Items from a dataset
-- Opening Marker --
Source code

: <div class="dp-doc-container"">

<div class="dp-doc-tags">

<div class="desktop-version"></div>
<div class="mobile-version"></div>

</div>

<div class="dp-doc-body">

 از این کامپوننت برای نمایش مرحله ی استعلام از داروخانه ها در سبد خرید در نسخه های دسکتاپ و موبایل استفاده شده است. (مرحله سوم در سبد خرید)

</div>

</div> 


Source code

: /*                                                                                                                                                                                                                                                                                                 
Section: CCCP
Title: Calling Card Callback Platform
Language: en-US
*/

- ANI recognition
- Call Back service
-- Closing Marker --
-- Opening Marker --
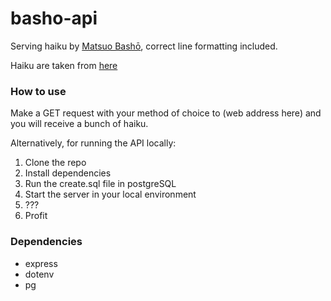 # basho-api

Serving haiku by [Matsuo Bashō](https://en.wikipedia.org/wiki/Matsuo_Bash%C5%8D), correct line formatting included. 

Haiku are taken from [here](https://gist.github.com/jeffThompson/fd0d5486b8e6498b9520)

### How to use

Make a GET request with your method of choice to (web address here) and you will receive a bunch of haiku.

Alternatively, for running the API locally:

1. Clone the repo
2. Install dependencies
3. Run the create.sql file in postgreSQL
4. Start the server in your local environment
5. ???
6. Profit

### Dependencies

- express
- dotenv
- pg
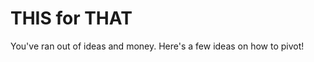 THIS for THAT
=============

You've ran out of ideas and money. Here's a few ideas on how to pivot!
-- Closing Marker --
-- Opening Marker --
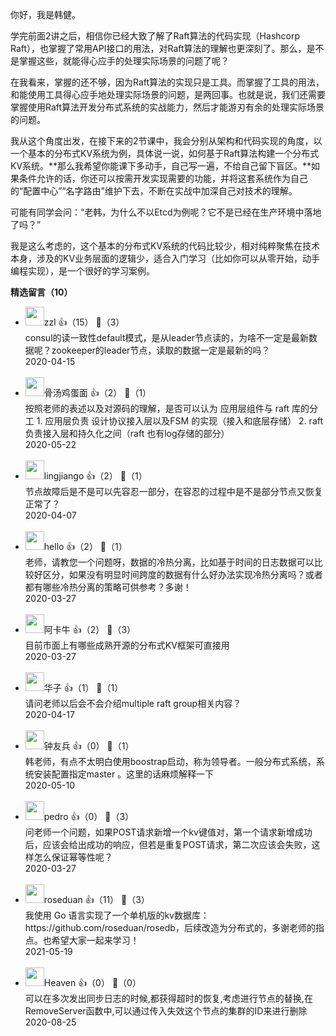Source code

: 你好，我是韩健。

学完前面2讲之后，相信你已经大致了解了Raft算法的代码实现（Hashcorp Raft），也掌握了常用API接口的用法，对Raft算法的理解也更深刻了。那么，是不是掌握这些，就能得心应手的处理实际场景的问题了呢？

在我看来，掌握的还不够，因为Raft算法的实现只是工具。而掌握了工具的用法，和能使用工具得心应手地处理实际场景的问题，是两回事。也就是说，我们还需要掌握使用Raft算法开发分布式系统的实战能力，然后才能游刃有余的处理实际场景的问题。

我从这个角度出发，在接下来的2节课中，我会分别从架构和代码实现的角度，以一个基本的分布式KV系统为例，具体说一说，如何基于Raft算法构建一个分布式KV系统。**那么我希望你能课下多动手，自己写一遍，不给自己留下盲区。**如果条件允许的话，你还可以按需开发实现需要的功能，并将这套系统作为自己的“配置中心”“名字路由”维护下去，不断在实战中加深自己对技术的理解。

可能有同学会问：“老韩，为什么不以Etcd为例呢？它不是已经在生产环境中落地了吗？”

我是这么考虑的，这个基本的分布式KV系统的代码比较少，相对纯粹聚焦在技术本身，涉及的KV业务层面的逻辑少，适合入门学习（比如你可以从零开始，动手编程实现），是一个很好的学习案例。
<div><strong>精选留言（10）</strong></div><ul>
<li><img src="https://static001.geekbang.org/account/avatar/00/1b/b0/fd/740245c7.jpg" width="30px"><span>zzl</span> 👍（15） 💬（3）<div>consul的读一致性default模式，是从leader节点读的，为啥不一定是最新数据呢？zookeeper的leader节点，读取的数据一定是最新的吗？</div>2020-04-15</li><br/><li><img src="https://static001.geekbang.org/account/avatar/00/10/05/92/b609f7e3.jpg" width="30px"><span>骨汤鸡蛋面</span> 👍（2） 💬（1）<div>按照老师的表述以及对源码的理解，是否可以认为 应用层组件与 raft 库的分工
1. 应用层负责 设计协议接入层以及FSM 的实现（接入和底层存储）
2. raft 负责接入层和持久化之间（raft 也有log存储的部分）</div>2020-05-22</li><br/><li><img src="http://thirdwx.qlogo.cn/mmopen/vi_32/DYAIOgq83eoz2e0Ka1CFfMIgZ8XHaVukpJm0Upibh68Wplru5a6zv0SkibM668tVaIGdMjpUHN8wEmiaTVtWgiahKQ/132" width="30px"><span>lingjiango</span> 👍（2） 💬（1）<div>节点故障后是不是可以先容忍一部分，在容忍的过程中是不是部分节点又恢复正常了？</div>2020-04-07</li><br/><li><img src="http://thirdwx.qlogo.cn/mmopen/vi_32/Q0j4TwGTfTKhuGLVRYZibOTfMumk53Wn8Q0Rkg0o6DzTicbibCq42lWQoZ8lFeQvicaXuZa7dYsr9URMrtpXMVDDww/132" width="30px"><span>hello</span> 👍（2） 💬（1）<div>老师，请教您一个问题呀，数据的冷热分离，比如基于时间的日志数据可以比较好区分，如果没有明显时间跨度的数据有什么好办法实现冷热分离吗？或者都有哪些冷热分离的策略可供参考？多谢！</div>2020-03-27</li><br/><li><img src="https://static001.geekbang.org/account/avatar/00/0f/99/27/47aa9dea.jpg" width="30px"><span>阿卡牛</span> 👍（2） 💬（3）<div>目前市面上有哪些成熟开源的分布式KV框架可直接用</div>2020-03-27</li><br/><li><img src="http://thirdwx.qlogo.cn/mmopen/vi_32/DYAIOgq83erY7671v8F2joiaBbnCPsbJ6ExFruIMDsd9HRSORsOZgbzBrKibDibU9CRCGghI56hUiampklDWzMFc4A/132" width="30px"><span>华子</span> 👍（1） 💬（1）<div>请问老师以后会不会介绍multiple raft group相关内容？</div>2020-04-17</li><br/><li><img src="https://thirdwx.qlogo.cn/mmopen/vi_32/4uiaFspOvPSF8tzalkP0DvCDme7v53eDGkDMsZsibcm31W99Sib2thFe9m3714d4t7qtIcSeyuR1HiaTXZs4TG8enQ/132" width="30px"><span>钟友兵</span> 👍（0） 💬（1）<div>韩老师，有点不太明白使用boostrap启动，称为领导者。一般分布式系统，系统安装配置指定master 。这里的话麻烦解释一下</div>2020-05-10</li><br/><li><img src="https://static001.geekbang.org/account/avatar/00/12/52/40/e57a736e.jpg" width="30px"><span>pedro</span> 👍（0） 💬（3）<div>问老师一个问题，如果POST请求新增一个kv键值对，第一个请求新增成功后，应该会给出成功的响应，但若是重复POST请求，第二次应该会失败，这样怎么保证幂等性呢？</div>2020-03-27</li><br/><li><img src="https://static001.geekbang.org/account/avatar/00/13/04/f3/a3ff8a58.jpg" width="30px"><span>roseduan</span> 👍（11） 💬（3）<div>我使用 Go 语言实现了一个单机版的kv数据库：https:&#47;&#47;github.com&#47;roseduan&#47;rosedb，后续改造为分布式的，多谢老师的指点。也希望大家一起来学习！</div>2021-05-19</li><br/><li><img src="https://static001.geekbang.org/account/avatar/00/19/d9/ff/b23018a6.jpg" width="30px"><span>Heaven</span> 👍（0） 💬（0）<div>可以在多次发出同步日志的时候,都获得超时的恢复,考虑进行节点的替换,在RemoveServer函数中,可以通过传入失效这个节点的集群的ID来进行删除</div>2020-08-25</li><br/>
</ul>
-- Closing Marker --
### Task prompt
Wherever the string "class" is found in the entries, copy the line it sits in.

### Result of this exercise
: <div class="dp-doc-container"">
<div class="dp-doc-tags">
<div class="desktop-version"></div>
<div class="mobile-version"></div>
<div class="dp-doc-body">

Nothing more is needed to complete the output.